Court Opinion

ID: 4012018
Source: CourtListenerOpinion
Date Created: 2016-07-06 11:16:01.739875+00
Date Added: 2024-06-11T07:44:47.012722
License: Public Domain

I concur in the result. I do so with some misgivings, on account of the fact that heretofore grocery stores have never been considered as coming within the workmen's compensation laws. But I am not able to say that the grocery department involved in the case at bar, which contained a power-driven coffee grinder, was not, under the statute as it was at the time of the accident herein, a room where "power-driven machinery is employed". Sunshine Food Stores v. Moorehead, 153 Okla. 301, 5 P.2d 1066; Eckhardt v. Jones' Market, 105 Or. 204, 209 P. 470. I doubt very seriously that the workman in this case was entitled to compensation by reason of the fact that he was virtually an employee in the meat department of the store. That department was separate. He was in there occasionally. But he was a volunteer. He was not injured therein. Unless the policy of the statutes is to the *Page 76 
contrary — which it has not been heretofore — I do not believe that the mere fact that an employee in a grocery department occasionally goes into a meat department, which is separate from the grocery department, should by reason of that fact alone be entitled to compensation.

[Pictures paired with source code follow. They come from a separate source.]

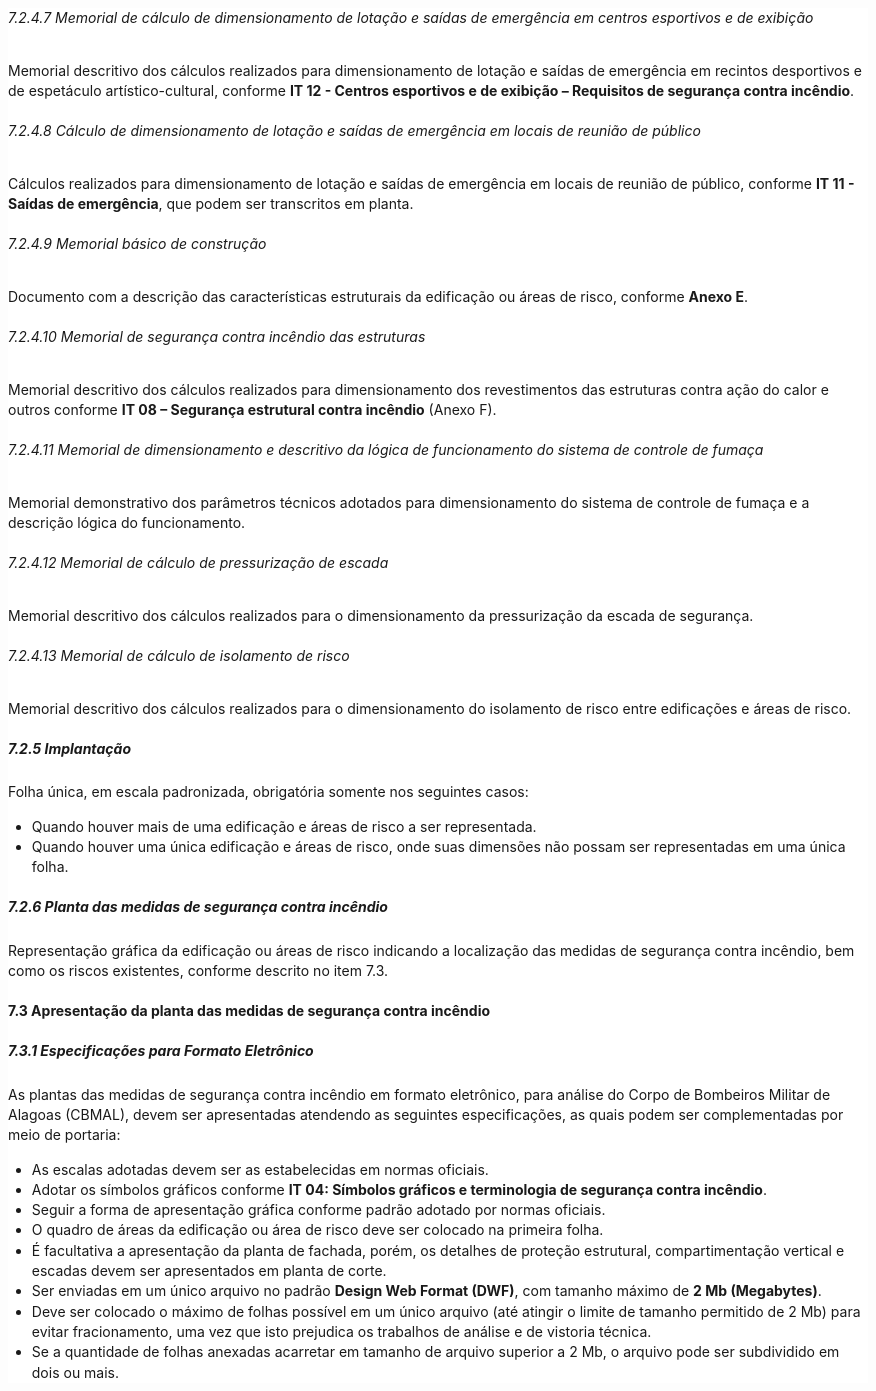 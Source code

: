 ###### 7.2.4.7 Memorial de cálculo de dimensionamento de lotação e saídas de emergência em centros esportivos e de exibição
Memorial descritivo dos cálculos realizados para dimensionamento de lotação e saídas de emergência em recintos desportivos e de espetáculo artístico-cultural, conforme **IT 12 - Centros esportivos e de exibição – Requisitos de segurança contra incêndio**.

###### 7.2.4.8 Cálculo de dimensionamento de lotação e saídas de emergência em locais de reunião de público
Cálculos realizados para dimensionamento de lotação e saídas de emergência em locais de reunião de público, conforme **IT 11 - Saídas de emergência**, que podem ser transcritos em planta.

###### 7.2.4.9 Memorial básico de construção
Documento com a descrição das características estruturais da edificação ou áreas de risco, conforme **Anexo E**.

###### 7.2.4.10 Memorial de segurança contra incêndio das estruturas
Memorial descritivo dos cálculos realizados para dimensionamento dos revestimentos das estruturas contra ação do calor e outros conforme **IT 08 – Segurança estrutural contra incêndio** (Anexo F).

###### 7.2.4.11 Memorial de dimensionamento e descritivo da lógica de funcionamento do sistema de controle de fumaça
Memorial demonstrativo dos parâmetros técnicos adotados para dimensionamento do sistema de controle de fumaça e a descrição lógica do funcionamento.

###### 7.2.4.12 Memorial de cálculo de pressurização de escada
Memorial descritivo dos cálculos realizados para o dimensionamento da pressurização da escada de segurança.

###### 7.2.4.13 Memorial de cálculo de isolamento de risco
Memorial descritivo dos cálculos realizados para o dimensionamento do isolamento de risco entre edificações e áreas de risco.

##### 7.2.5 Implantação
Folha única, em escala padronizada, obrigatória somente nos seguintes casos:
-   Quando houver mais de uma edificação e áreas de risco a ser representada.
-   Quando houver uma única edificação e áreas de risco, onde suas dimensões não possam ser representadas em uma única folha.

##### 7.2.6 Planta das medidas de segurança contra incêndio
Representação gráfica da edificação ou áreas de risco indicando a localização das medidas de segurança contra incêndio, bem como os riscos existentes, conforme descrito no item 7.3.

#### 7.3 Apresentação da planta das medidas de segurança contra incêndio
##### 7.3.1 Especificações para Formato Eletrônico
As plantas das medidas de segurança contra incêndio em formato eletrônico, para análise do Corpo de Bombeiros Militar de Alagoas (CBMAL), devem ser apresentadas atendendo as seguintes especificações, as quais podem ser complementadas por meio de portaria:
-   As escalas adotadas devem ser as estabelecidas em normas oficiais.
-   Adotar os símbolos gráficos conforme **IT 04: Símbolos gráficos e terminologia de segurança contra incêndio**.
-   Seguir a forma de apresentação gráfica conforme padrão adotado por normas oficiais.
-   O quadro de áreas da edificação ou área de risco deve ser colocado na primeira folha.
-   É facultativa a apresentação da planta de fachada, porém, os detalhes de proteção estrutural, compartimentação vertical e escadas devem ser apresentados em planta de corte.
-   Ser enviadas em um único arquivo no padrão **Design Web Format (DWF)**, com tamanho máximo de **2 Mb (Megabytes)**.
-   Deve ser colocado o máximo de folhas possível em um único arquivo (até atingir o limite de tamanho permitido de 2 Mb) para evitar fracionamento, uma vez que isto prejudica os trabalhos de análise e de vistoria técnica.
-   Se a quantidade de folhas anexadas acarretar em tamanho de arquivo superior a 2 Mb, o arquivo pode ser subdividido em dois ou mais. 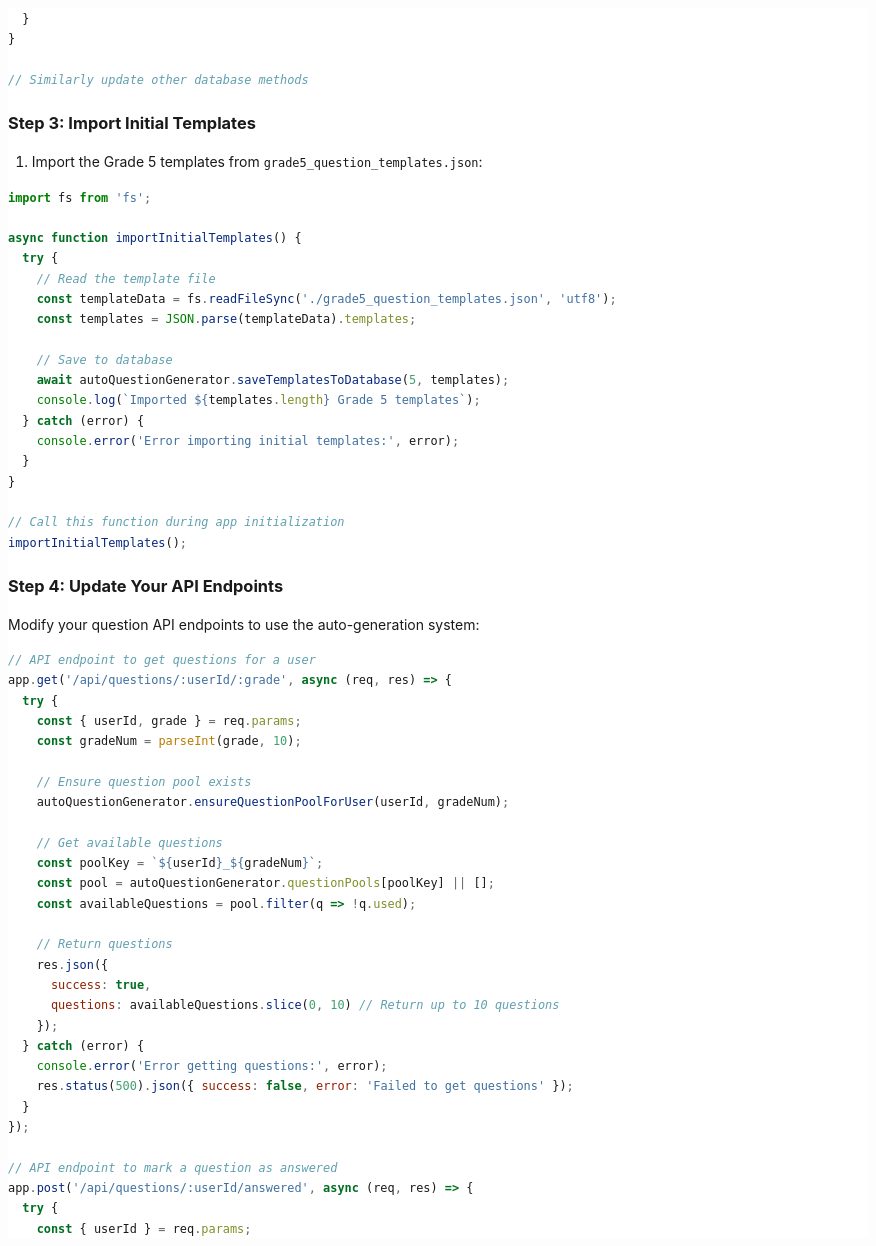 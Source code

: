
 ```javascript
  }
}

// Similarly update other database methods
```

### Step 3: Import Initial Templates

1. Import the Grade 5 templates from `grade5_question_templates.json`:

```javascript
import fs from 'fs';

async function importInitialTemplates() {
  try {
    // Read the template file
    const templateData = fs.readFileSync('./grade5_question_templates.json', 'utf8');
    const templates = JSON.parse(templateData).templates;
    
    // Save to database
    await autoQuestionGenerator.saveTemplatesToDatabase(5, templates);
    console.log(`Imported ${templates.length} Grade 5 templates`);
  } catch (error) {
    console.error('Error importing initial templates:', error);
  }
}

// Call this function during app initialization
importInitialTemplates();
```

### Step 4: Update Your API Endpoints

Modify your question API endpoints to use the auto-generation system:

```javascript
// API endpoint to get questions for a user
app.get('/api/questions/:userId/:grade', async (req, res) => {
  try {
    const { userId, grade } = req.params;
    const gradeNum = parseInt(grade, 10);
    
    // Ensure question pool exists
    autoQuestionGenerator.ensureQuestionPoolForUser(userId, gradeNum);
    
    // Get available questions
    const poolKey = `${userId}_${gradeNum}`;
    const pool = autoQuestionGenerator.questionPools[poolKey] || [];
    const availableQuestions = pool.filter(q => !q.used);
    
    // Return questions
    res.json({
      success: true,
      questions: availableQuestions.slice(0, 10) // Return up to 10 questions
    });
  } catch (error) {
    console.error('Error getting questions:', error);
    res.status(500).json({ success: false, error: 'Failed to get questions' });
  }
});

// API endpoint to mark a question as answered
app.post('/api/questions/:userId/answered', async (req, res) => {
  try {
    const { userId } = req.params;
```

He could at most be considered a part-time employee in the meat department, and if he were injured therein, then, perchance, and not otherwise, should he be able to recover compensation by reason of having been permitted to go into that department, under the holding of Lunday v. Department of Industries, 200 Wash. 620, 94 P.2d 744; Leslie v. City of Casper, 42 Wyo. 44, 288 P. 15. I can readily see the difficulty of the Workmen's Compensation Department even under that holding in arriving at a just determination as to what contributions should be made to the compensation fund. The statutes should be clarified.